▸ **Supplied data**
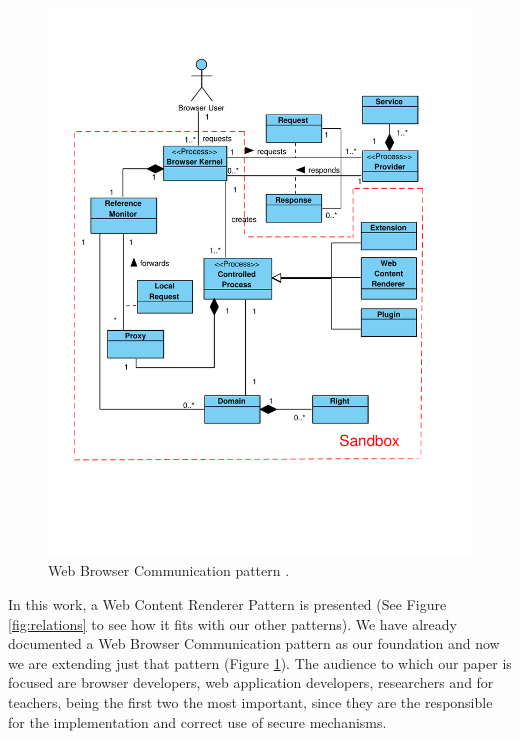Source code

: \documentclass[prodmode,acmtecs]{acmsmall}
\begin{document}
    \begin{figure}[h!t]
      \vspace*{-1.5cm}
      \centering
      \includegraphics[scale=0.55]{figures/BrowserInfrastructure-v3.pdf}
      \vspace*{-2.3cm}
      \caption{Web Browser Communication pattern \cite{silva2015}.}
      \label{fig:WBCP}
    \end{figure}

In this work, a Web Content Renderer Pattern is presented (See Figure \ref{fig:relations} to see how it fits with our other patterns). We have already documented a Web Browser Communication pattern as our foundation and now we are extending just that pattern \cite{silva2015} (Figure \ref{fig:WBCP}). The audience to which our paper is focused are browser developers, web application developers, researchers and for teachers, being the first two the most important, since they are the responsible for the implementation and correct use of secure mechanisms. 
\end{document}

▸ **Your goal**
Without the pictures, extract every entry verbatim.

▸ **Reply**
Source code

: \documentclass[prodmode,acmtecs]{acmsmall}
\begin{document}
    \begin{figure}[h!t]
      \vspace*{-1.5cm}
      \centering
      \includegraphics[scale=0.55]{figures/BrowserInfrastructure-v3.pdf}
      \vspace*{-2.3cm}
      \caption{Web Browser Communication pattern \cite{silva2015}.}
      \label{fig:WBCP}
    \end{figure}

In this work, a Web Content Renderer Pattern is presented (See Figure \ref{fig:relations} to see how it fits with our other patterns). We have already documented a Web Browser Communication pattern as our foundation and now we are extending just that pattern \cite{silva2015} (Figure \ref{fig:WBCP}). The audience to which our paper is focused are browser developers, web application developers, researchers and for teachers, being the first two the most important, since they are the responsible for the implementation and correct use of secure mechanisms. 
\end{document}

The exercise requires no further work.